WORK INSTRUCTION:
Give the data below again exactly as written, without its pictures.
START RECORDS
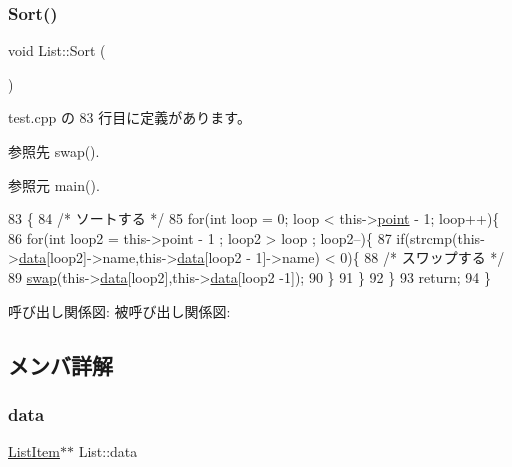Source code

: \subsubsection{\texorpdfstring{Sort()}{Sort()}}
{\footnotesize\ttfamily void List\+::\+Sort (\begin{DoxyParamCaption}{ }\end{DoxyParamCaption})\hspace{0.3cm}{\ttfamily [inline]}}



 test.\+cpp の 83 行目に定義があります。



参照先 swap().



参照元 main().


\begin{DoxyCode}
83                \{
84         \textcolor{comment}{/* ソートする */}
85         \textcolor{keywordflow}{for}(\textcolor{keywordtype}{int} loop = 0; loop < this->\hyperlink{class_list_ab03801c8c3765b381b45a306d34f5daa}{point} - 1; loop++)\{
86             \textcolor{keywordflow}{for}(\textcolor{keywordtype}{int} loop2 = this->point - 1 ; loop2 > loop ; loop2--)\{
87                 \textcolor{keywordflow}{if}(strcmp(this->\hyperlink{class_list_a0fd821411e5922f1733b2afe207f6b28}{data}[loop2]->name,this->\hyperlink{class_list_a0fd821411e5922f1733b2afe207f6b28}{data}[loop2 - 1]->name) < 0)\{
88                     \textcolor{comment}{/* スワップする */}
89                     \hyperlink{test_8cpp_add33a83c7b2de277d5846db56efc6dae}{swap}(this->\hyperlink{class_list_a0fd821411e5922f1733b2afe207f6b28}{data}[loop2],this->\hyperlink{class_list_a0fd821411e5922f1733b2afe207f6b28}{data}[loop2 -1]);
90                 \}
91             \}
92         \}
93         \textcolor{keywordflow}{return};
94     \}
\end{DoxyCode}
呼び出し関係図\+:
被呼び出し関係図\+:


\subsection{メンバ詳解}
\mbox{\label{class_list_a0fd821411e5922f1733b2afe207f6b28}} 
\subsubsection{\texorpdfstring{data}{data}}
{\footnotesize\ttfamily \hyperlink{class_list_item}{List\+Item}$\ast$$\ast$ List\+::data\hspace{0.3cm}{\ttfamily [private]}}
END RECORDS
REPLY TO THE EXERCISE:
Source code

: \subsubsection{\texorpdfstring{Sort()}{Sort()}}
{\footnotesize\ttfamily void List\+::\+Sort (\begin{DoxyParamCaption}{ }\end{DoxyParamCaption})\hspace{0.3cm}{\ttfamily [inline]}}



 test.\+cpp の 83 行目に定義があります。



参照先 swap().



参照元 main().


\begin{DoxyCode}
83                \{
84         \textcolor{comment}{/* ソートする */}
85         \textcolor{keywordflow}{for}(\textcolor{keywordtype}{int} loop = 0; loop < this->\hyperlink{class_list_ab03801c8c3765b381b45a306d34f5daa}{point} - 1; loop++)\{
86             \textcolor{keywordflow}{for}(\textcolor{keywordtype}{int} loop2 = this->point - 1 ; loop2 > loop ; loop2--)\{
87                 \textcolor{keywordflow}{if}(strcmp(this->\hyperlink{class_list_a0fd821411e5922f1733b2afe207f6b28}{data}[loop2]->name,this->\hyperlink{class_list_a0fd821411e5922f1733b2afe207f6b28}{data}[loop2 - 1]->name) < 0)\{
88                     \textcolor{comment}{/* スワップする */}
89                     \hyperlink{test_8cpp_add33a83c7b2de277d5846db56efc6dae}{swap}(this->\hyperlink{class_list_a0fd821411e5922f1733b2afe207f6b28}{data}[loop2],this->\hyperlink{class_list_a0fd821411e5922f1733b2afe207f6b28}{data}[loop2 -1]);
90                 \}
91             \}
92         \}
93         \textcolor{keywordflow}{return};
94     \}
\end{DoxyCode}
呼び出し関係図\+:
被呼び出し関係図\+:


\subsection{メンバ詳解}
\mbox{\label{class_list_a0fd821411e5922f1733b2afe207f6b28}} 
\subsubsection{\texorpdfstring{data}{data}}
{\footnotesize\ttfamily \hyperlink{class_list_item}{List\+Item}$\ast$$\ast$ List\+::data\hspace{0.3cm}{\ttfamily [private]}}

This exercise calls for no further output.